**Rendered images with source text**
▬▬▬
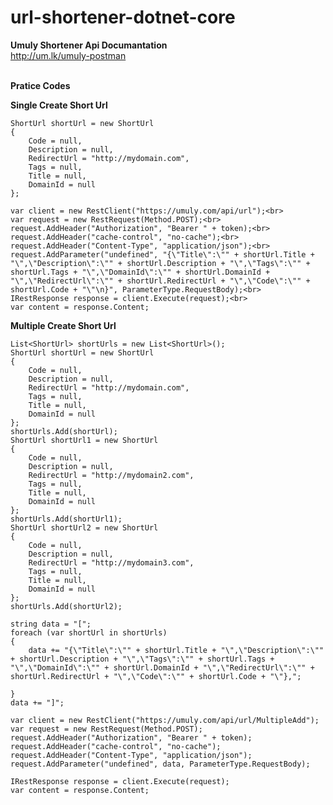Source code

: # url-shortener-dotnet-core

<b>Umuly Shortener Api Documantation</b>
<br>
http://um.lk/umuly-postman
<br><br>

<b>Pratice Codes</b><br>

<b>Single Create Short Url</b>

    ShortUrl shortUrl = new ShortUrl
    {
        Code = null,
        Description = null,
        RedirectUrl = "http://mydomain.com",
        Tags = null,
        Title = null,
        DomainId = null
    };
    
    var client = new RestClient("https://umuly.com/api/url");<br>
    var request = new RestRequest(Method.POST);<br>
    request.AddHeader("Authorization", "Bearer " + token);<br>
    request.AddHeader("cache-control", "no-cache");<br>
    request.AddHeader("Content-Type", "application/json");<br>
    request.AddParameter("undefined", "{\"Title\":\"" + shortUrl.Title + "\",\"Description\":\"" + shortUrl.Description + "\",\"Tags\":\"" + shortUrl.Tags + "\",\"DomainId\":\"" + shortUrl.DomainId + "\",\"RedirectUrl\":\"" + shortUrl.RedirectUrl + "\",\"Code\":\"" + shortUrl.Code + "\"\n}", ParameterType.RequestBody);<br>
    IRestResponse response = client.Execute(request);<br>
    var content = response.Content; 

<b>Multiple Create Short Url</b>

    List<ShortUrl> shortUrls = new List<ShortUrl>();
    ShortUrl shortUrl = new ShortUrl
    {
        Code = null,
        Description = null,
        RedirectUrl = "http://mydomain.com",
        Tags = null,
        Title = null,
        DomainId = null
    };
    shortUrls.Add(shortUrl);
    ShortUrl shortUrl1 = new ShortUrl
    {
        Code = null,
        Description = null,
        RedirectUrl = "http://mydomain2.com",
        Tags = null,
        Title = null,
        DomainId = null
    };
    shortUrls.Add(shortUrl1);
    ShortUrl shortUrl2 = new ShortUrl
    {
        Code = null,
        Description = null,
        RedirectUrl = "http://mydomain3.com",
        Tags = null,
        Title = null,
        DomainId = null
    };
    shortUrls.Add(shortUrl2);
    
    string data = "[";
    foreach (var shortUrl in shortUrls)
    {
        data += "{\"Title\":\"" + shortUrl.Title + "\",\"Description\":\"" + shortUrl.Description + "\",\"Tags\":\"" + shortUrl.Tags + "\",\"DomainId\":\"" + shortUrl.DomainId + "\",\"RedirectUrl\":\"" + shortUrl.RedirectUrl + "\",\"Code\":\"" + shortUrl.Code + "\"},";

    }
    data += "]";

    var client = new RestClient("https://umuly.com/api/url/MultipleAdd");
    var request = new RestRequest(Method.POST);
    request.AddHeader("Authorization", "Bearer " + token);
    request.AddHeader("cache-control", "no-cache");
    request.AddHeader("Content-Type", "application/json");
    request.AddParameter("undefined", data, ParameterType.RequestBody);

    IRestResponse response = client.Execute(request);
    var content = response.Content; 
    
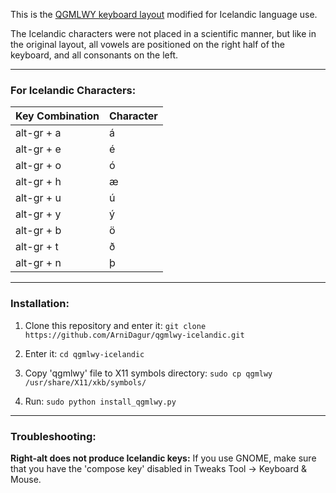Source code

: This is the [QGMLWY keyboard layout](http://mkweb.bcgsc.ca/carpalx/) modified for Icelandic language use.

The Icelandic characters were not placed in a scientific manner, but like in the original layout, all vowels are positioned on the right half of the keyboard, and all consonants on the left.

---
### For Icelandic Characters:
| Key Combination | Character |
| --- | --- |
| alt-gr + a | á |
| alt-gr + e | é |
| alt-gr + o | ó |
| alt-gr + h | æ |
| alt-gr + u | ú |
| alt-gr + y | ý |
| alt-gr + b | ö |
| alt-gr + t | ð |
| alt-gr + n | þ |

---
### Installation:

1. Clone this repository and enter it: `git clone https://github.com/ArniDagur/qgmlwy-icelandic.git`

2. Enter it: `cd qgmlwy-icelandic`

3. Copy 'qgmlwy' file to X11 symbols directory: `sudo cp qgmlwy /usr/share/X11/xkb/symbols/`

4. Run: `sudo python install_qgmlwy.py`

---
### Troubleshooting:
**Right-alt does not produce Icelandic keys:** If you use GNOME, make sure that you have the 'compose key' disabled in Tweaks Tool -> Keyboard & Mouse.
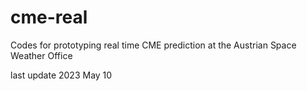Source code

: # cme-real


Codes for prototyping real time CME prediction at the Austrian Space Weather Office


last update 2023 May 10
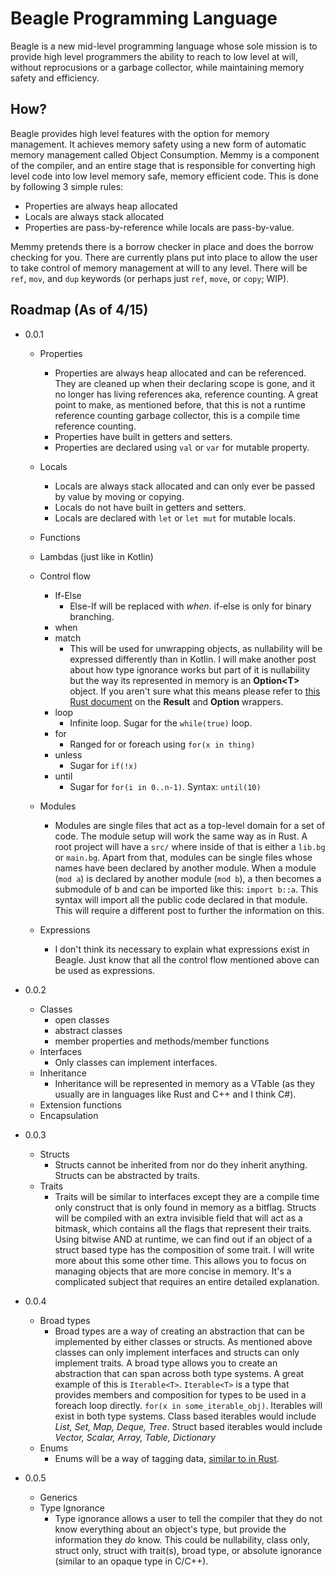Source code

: # Beagle Programming Language
Beagle is a new mid-level programming language whose sole mission is to provide high level programmers the ability to reach to low level at will, without reprocusions or a garbage collector, while maintaining memory safety and efficiency.

## How?
Beagle provides high level features with the option for memory management. It achieves memory safety using a new form of automatic memory management called Object Consumption. Memmy is a component of the compiler, and an entire stage that is responsible for converting high level code into low level memory safe, memory efficient code. This is done by following 3 simple rules:
* Properties are always heap allocated
* Locals are always stack allocated
* Properties are pass-by-reference while locals are pass-by-value.

Memmy pretends there is a borrow checker in place and does the borrow checking for you. There are currently plans put into place to allow the user to take control of memory management at will to any level. There will be `ref`, `mov`, and `dup` keywords (or perhaps just `ref`, `move`, or `copy`; WIP).

## Roadmap (As of 4/15)

* 0.0.1
    * Properties
        * Properties are always heap allocated and can be referenced. They are cleaned up when their declaring scope is gone, and it no longer has living references aka, reference counting. A great point to make, as mentioned before, that this is not a runtime reference counting garbage collector, this is a compile time reference counting.
        * Properties have built in getters and setters.
        * Properties are declared using `val` or `var` for mutable property.
    * Locals
        * Locals are always stack allocated and can only ever be passed by value by moving or copying.
        * Locals do not have built in getters and setters.
        * Locals are declared with `let` or `let mut` for mutable locals.
    * Functions
    * Lambdas (just like in Kotlin)
    * Control flow
        * If-Else
            * Else-If will be replaced with *when*. if-else is only for binary branching.
        * when
        * match
            * This will be used for unwrapping objects, as nullability will be expressed differently than in Kotlin. I will make another post about how type ignorance works but part of it is nullability but the way its represented in memory is an **Option<T\>** object. If you aren't sure what this means please refer to [this Rust document](https://doc.rust-lang.org/std/option/) on the **Result** and **Option** wrappers.
        * loop
             * Infinite loop. Sugar for the `while(true)` loop.
        * for
            * Ranged for or foreach using `for(x in thing)`
        * unless
            * Sugar for `if(!x)`
        * until
            * Sugar for `for(i in 0..n-1)`. Syntax: `until(10)`
    * Modules
        * Modules are single files that act as a top-level domain for a set of code. The module setup will work the same way as in Rust. A root project will have a `src/` where inside of that is either a `lib.bg` or `main.bg`. Apart from that, modules can be single files whose names have been declared by another module. When a module (`mod a`) is declared by another module (`mod b`), a then becomes a submodule of b and can be imported like this: `import b::a`. This syntax will import all the public code declared in that module. This will require a different post to further the information on this.

    * Expressions
        * I don't think its necessary to explain what expressions exist in Beagle. Just know that all the control flow mentioned above can be used as expressions.

* 0.0.2
    * Classes
        * open classes
        * abstract classes
        * member properties and methods/member functions
    * Interfaces
        * Only classes can implement interfaces.
    * Inheritance
        * Inheritance will be represented in memory as a VTable (as they usually are in languages like Rust and C++ and I think C#).
    * Extension functions
    * Encapsulation

* 0.0.3
    * Structs
        * Structs cannot be inherited from nor do they inherit anything. Structs can be abstracted by traits.
    * Traits
        * Traits will be similar to interfaces except they are a compile time only construct that is only found in memory as a bitflag. Structs will be compiled with an extra invisible field that will act as a bitmask, which contains all the flags that represent their traits. Using bitwise AND at runtime, we can find out if an object of a struct based type has the composition of some trait. I will write more about this some other time. This allows you to focus on managing objects that are more concise in memory. It's a complicated subject that requires an entire detailed explanation.

* 0.0.4
    * Broad types
        * Broad types are a way of creating an abstraction that can be implemented by either classes or structs. As mentioned above classes can only implement interfaces and structs can only implement traits. A broad type allows you to create an abstraction that can span across both type systems. A great example of this is `Iterable<T>`. `Iterable<T>` is a type that provides members and composition for types to be used in a foreach loop directly. `for(x in some_iterable_obj)`. Iterables will exist in both type systems. Class based iterables would include *List, Set, Map, Deque, Tree*. Struct based iterables would include *Vector, Scalar, Array, Table, Dictionary*
    * Enums
        * Enums will be a way of tagging data, [similar to in Rust](https://doc.rust-lang.org/book/ch06-01-defining-an-enum.html).

* 0.0.5
    * Generics
    * Type Ignorance
        * Type ignorance allows a user to tell the compiler that they do not know everything about an object's type, but provide the information they *do* know. This could be nullability, class only, struct only, struct with trait(s), broad type, or absolute ignorance (similar to an opaque type in C/C++).
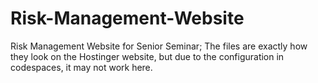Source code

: # Risk-Management-Website
Risk Management Website for Senior Seminar; The files are exactly how they look on the Hostinger website, but due to the configuration in codespaces, it may not work here.

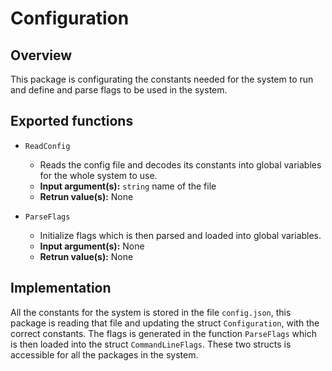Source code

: # Configuration

## Overview
This package is configurating the constants needed for the system to run and define and parse flags to be used in the system.

## Exported functions
* `ReadConfig`
    * Reads the config file and decodes its constants into global variables for the whole system to use.
    * **Input argument(s):** `string` name of the file 
    * **Retrun value(s):** None

* `ParseFlags`
    * Initialize flags which is then parsed and loaded into global variables.
    * **Input argument(s):** None
    * **Retrun value(s):** None

## Implementation
All the constants for the system is stored in the file `config.json`, this package is reading that file and updating the struct `Configuration`, with the correct constants. The flags is generated in the function `ParseFlags` which is then loaded into the struct `CommandLineFlags`. These two structs is accessible for all the packages in the system.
▬▬▬
**What the task requires**
Tell how many lines in the data hold the string "collector". Only the number is wanted.

**Your solution**
2